A Chinese startup with a language model larger than Llama 2 and Falcon

According to this article, the 34-billion-parameter large language model (LLM) from 01.AI, a Chinese startup started by seasoned AI expert and investor Kai-Fu Lee, beats the 70-billion Llama 2 open-source counterparts developed by Meta Platforms, Inc. and 180-billion Falcon by the Technology Innovation Institute in Abu Dhabi, respectively.

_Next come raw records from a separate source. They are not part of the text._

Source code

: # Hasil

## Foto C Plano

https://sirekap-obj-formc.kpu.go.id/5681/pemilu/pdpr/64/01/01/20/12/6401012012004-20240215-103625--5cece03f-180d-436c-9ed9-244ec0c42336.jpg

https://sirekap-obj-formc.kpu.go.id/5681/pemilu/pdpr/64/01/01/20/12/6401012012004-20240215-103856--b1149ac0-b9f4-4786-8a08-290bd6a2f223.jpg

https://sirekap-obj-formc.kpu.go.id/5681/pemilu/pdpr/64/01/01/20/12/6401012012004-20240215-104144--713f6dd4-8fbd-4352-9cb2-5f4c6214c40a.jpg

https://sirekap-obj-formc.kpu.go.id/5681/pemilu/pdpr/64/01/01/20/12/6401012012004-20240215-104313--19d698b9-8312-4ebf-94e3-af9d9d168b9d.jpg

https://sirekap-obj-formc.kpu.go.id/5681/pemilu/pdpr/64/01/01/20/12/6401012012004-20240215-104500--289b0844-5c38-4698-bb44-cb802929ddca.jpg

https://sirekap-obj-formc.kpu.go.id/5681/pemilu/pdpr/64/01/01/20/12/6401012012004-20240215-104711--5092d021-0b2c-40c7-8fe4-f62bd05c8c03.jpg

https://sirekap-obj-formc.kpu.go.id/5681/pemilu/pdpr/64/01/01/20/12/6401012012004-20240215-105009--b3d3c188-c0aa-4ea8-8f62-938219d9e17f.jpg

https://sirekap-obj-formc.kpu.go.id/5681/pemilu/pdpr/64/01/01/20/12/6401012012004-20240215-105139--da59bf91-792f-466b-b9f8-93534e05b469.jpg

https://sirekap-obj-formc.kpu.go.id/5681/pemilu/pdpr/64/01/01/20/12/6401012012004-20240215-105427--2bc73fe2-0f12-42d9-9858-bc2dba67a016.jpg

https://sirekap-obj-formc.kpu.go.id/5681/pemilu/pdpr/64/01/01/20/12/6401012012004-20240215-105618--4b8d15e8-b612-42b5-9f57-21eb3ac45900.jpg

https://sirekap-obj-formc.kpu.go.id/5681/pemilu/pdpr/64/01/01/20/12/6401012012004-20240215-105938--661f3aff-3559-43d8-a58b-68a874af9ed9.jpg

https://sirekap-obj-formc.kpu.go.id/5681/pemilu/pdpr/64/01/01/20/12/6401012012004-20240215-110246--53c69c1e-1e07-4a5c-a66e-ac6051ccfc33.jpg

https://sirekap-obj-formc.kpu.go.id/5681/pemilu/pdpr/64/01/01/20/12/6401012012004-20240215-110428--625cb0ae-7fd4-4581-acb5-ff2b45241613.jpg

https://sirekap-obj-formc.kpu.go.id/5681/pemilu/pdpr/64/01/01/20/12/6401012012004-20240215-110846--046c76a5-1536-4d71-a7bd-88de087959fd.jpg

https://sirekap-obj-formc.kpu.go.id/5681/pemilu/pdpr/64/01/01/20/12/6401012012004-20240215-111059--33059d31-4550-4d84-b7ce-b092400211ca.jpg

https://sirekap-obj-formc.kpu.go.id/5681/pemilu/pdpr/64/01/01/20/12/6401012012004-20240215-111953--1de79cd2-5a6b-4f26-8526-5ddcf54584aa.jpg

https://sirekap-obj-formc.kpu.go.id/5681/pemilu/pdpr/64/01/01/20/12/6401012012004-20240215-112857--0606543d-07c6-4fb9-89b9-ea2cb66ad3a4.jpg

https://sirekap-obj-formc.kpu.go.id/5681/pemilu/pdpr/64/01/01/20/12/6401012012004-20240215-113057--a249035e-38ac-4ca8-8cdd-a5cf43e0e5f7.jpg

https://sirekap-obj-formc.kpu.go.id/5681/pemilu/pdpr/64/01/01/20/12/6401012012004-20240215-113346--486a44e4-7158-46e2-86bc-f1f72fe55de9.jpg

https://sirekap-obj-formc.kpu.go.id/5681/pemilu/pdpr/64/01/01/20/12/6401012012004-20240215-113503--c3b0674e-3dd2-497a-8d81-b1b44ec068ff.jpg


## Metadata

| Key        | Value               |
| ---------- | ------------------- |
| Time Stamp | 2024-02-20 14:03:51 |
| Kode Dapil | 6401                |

The new artificial intelligence model, known as Yi-34B, can be adjusted for a range of use cases and supports both Chinese and English. Additionally, the startup provides a smaller version that performs worse on popular AI/ML model benchmarks while maintaining respectable performance. This version has been trained with 6 billion parameters.

In due course, the company—which achieved unicorn status [a startup company valued at over US$1 billion] in less than eight months after its founding—aims to expand on these models and introduce a product that can compete with OpenAI, the industry leader in generative AI as measured by user count.

The approach draws attention to a global trend in which multinational corporations are creating generative AI models primarily for their own markets.

Human and AI

In March, Lee established 01.AI intending to advance to an AI 2.0 era in which huge language models have the potential to boost human productivity and enable people to make profound changes in the economy and society.

“The team behind 01.AI firmly believes that the new AI 2.0, driven by foundation model breakthrough, is revolutionizing technology, platforms, and applications at all levels. We predict that AI 2.0 will create a platform opportunity ten times larger than the mobile internet, rewriting all software and user interfaces. This trend will give rise to the next wave of AI-first applications and AI-empowered business models, fostering AI 2.0 innovations over time”, the company writes on its website.

Lee reportedly moved quickly to gather the necessary chips for 01.AI’s Yi series of model training, as well as an AI team of specialists from Google, Huawei, and Microsoft Research Asia.

Alibaba’s cloud division and Sinovation Ventures, which Lee chairs, provided the majority of the project’s original funding. The precise sum raised, though, is still unknown at this time.

Two multilingual (English/Chinese) base models with parameter sizes of 6B and 34B were released by the company in its first public release. Both models were trained with 4K sequence lengths, with the possibility of increasing to 32K during inference time. The models were later released with a 200K context length.

With a performance better than the considerably larger pre-trained base LLMs, such as the Llama 2-70B and Falcon-180B, the base 34B model stood out on Hugging Face.

For instance, the 01.AI model produced scores of 80.1 and 76.4 on the benchmarked tests that focused on reading comprehension and common reasoning, while Llama 2 closely trailed behind with scores of 71.9 and 69.4. The Chinese model performed higher even on the massive multitask language understanding (MMLU) benchmark, scoring 76.3 compared to 68.9 and 70.4 for the Llama and Falcon models, respectively.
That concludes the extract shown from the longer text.